- Your objective -
Give the count of lines in the records below that contain "Statements", with no other words.

[Opening Input section]

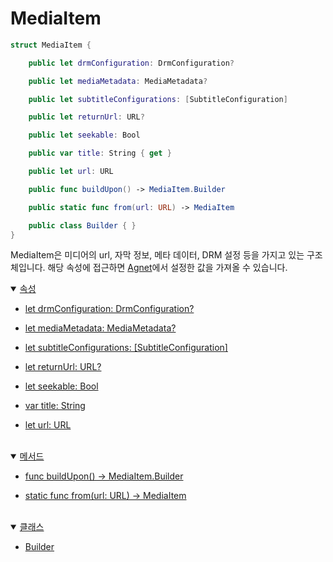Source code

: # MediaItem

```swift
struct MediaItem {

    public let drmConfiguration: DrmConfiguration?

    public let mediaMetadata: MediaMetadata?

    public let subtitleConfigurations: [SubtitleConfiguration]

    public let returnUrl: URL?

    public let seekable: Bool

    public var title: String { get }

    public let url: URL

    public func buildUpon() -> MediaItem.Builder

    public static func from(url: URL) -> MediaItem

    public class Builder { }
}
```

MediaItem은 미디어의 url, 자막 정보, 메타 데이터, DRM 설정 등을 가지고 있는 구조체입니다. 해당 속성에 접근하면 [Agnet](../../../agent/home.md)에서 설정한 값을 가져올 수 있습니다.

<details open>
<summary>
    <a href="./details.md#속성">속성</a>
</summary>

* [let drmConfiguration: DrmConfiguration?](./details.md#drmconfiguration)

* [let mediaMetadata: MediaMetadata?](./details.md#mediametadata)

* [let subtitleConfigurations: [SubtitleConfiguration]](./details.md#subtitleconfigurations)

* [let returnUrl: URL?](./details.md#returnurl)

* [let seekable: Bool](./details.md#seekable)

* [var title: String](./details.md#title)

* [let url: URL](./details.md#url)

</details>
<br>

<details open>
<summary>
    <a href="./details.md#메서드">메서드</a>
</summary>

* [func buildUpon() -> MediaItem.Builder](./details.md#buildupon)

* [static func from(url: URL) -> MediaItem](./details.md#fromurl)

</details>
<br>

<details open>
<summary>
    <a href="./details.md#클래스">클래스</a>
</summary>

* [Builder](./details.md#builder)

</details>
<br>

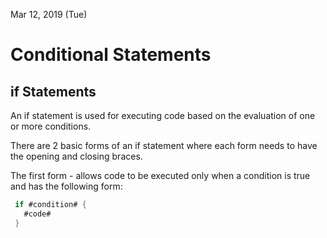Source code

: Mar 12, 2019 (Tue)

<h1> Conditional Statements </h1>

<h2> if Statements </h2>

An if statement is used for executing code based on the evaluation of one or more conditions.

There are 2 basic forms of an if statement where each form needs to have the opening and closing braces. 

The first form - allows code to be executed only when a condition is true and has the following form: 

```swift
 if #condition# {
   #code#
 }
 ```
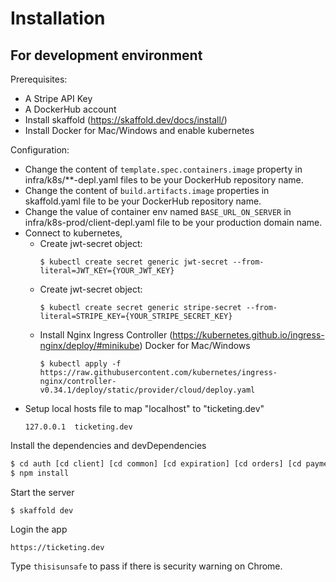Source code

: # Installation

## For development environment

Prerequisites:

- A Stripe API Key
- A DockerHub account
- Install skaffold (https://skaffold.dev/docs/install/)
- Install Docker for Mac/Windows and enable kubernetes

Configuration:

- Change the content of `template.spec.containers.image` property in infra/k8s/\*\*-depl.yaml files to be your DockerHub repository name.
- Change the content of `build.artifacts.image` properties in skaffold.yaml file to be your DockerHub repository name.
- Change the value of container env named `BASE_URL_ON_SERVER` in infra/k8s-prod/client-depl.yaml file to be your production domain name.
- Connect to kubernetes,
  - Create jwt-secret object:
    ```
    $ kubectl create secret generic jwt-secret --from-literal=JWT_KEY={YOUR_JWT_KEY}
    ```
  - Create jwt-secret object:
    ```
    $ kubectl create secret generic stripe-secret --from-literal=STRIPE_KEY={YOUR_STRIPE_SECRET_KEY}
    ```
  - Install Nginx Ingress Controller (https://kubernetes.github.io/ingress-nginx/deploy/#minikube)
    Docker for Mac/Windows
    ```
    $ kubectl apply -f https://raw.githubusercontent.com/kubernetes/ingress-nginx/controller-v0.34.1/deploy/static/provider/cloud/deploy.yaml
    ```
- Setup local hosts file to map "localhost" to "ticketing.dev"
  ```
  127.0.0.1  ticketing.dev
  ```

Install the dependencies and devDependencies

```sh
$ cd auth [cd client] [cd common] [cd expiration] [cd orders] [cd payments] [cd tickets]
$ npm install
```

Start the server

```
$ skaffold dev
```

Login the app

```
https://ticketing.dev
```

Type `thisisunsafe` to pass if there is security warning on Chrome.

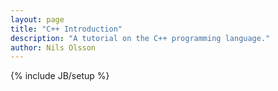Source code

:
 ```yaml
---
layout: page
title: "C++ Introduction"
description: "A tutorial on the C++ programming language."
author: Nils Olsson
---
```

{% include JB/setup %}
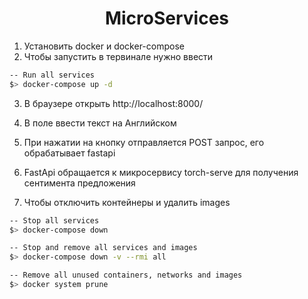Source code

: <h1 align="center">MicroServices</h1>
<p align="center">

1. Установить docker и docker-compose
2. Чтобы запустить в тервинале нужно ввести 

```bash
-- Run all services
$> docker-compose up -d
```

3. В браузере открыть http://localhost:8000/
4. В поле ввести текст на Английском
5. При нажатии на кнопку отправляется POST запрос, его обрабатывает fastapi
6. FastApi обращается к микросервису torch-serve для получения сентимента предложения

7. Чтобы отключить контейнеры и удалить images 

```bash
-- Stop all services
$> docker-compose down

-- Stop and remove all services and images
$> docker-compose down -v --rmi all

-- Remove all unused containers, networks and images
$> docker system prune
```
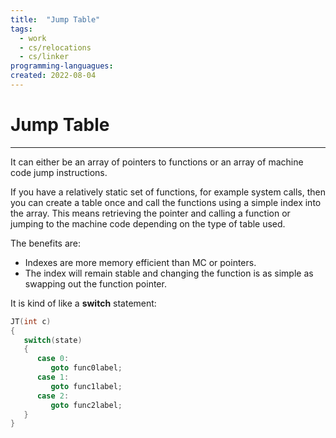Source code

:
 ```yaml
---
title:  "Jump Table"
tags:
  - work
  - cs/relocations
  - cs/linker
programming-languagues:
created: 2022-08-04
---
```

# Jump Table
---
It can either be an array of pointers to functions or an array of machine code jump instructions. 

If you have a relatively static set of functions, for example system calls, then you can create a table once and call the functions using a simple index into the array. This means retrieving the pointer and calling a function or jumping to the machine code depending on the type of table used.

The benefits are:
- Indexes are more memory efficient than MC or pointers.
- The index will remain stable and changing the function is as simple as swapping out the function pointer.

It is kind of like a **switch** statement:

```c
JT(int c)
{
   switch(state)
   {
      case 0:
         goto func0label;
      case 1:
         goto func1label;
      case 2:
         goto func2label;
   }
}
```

[Closing Input section]
[Opening Input section]

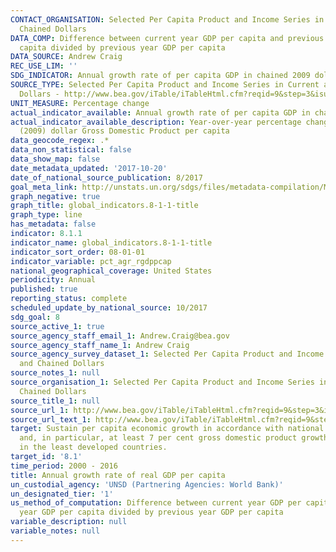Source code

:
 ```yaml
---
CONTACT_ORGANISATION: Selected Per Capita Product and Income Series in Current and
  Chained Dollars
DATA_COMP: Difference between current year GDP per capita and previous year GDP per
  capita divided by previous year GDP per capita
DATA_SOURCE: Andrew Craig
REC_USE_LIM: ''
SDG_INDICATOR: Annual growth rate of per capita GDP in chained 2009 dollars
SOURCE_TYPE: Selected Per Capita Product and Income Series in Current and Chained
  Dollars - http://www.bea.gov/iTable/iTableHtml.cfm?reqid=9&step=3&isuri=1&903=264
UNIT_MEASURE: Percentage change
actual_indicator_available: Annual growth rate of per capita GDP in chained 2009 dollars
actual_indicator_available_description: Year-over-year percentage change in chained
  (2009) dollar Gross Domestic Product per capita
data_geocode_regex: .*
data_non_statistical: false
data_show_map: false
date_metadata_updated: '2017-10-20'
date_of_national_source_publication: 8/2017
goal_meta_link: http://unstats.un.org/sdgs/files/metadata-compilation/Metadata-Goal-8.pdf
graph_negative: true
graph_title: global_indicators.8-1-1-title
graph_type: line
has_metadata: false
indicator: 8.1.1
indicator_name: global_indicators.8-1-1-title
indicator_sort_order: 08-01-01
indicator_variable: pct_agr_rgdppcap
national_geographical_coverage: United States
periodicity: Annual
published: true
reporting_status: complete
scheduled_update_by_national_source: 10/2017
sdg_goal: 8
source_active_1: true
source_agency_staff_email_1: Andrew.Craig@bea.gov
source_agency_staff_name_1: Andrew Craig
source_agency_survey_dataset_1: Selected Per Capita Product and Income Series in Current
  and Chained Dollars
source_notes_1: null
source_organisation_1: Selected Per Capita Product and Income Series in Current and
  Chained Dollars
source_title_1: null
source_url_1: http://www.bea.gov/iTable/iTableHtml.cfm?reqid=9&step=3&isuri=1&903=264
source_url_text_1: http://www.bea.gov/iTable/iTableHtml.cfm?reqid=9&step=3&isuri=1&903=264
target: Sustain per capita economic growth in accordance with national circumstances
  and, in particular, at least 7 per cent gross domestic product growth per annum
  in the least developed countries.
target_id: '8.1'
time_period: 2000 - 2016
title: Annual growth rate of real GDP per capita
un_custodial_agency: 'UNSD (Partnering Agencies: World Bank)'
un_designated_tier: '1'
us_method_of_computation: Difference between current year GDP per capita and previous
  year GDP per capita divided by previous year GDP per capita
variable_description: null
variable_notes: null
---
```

[Closing Input section]

- Task result -
2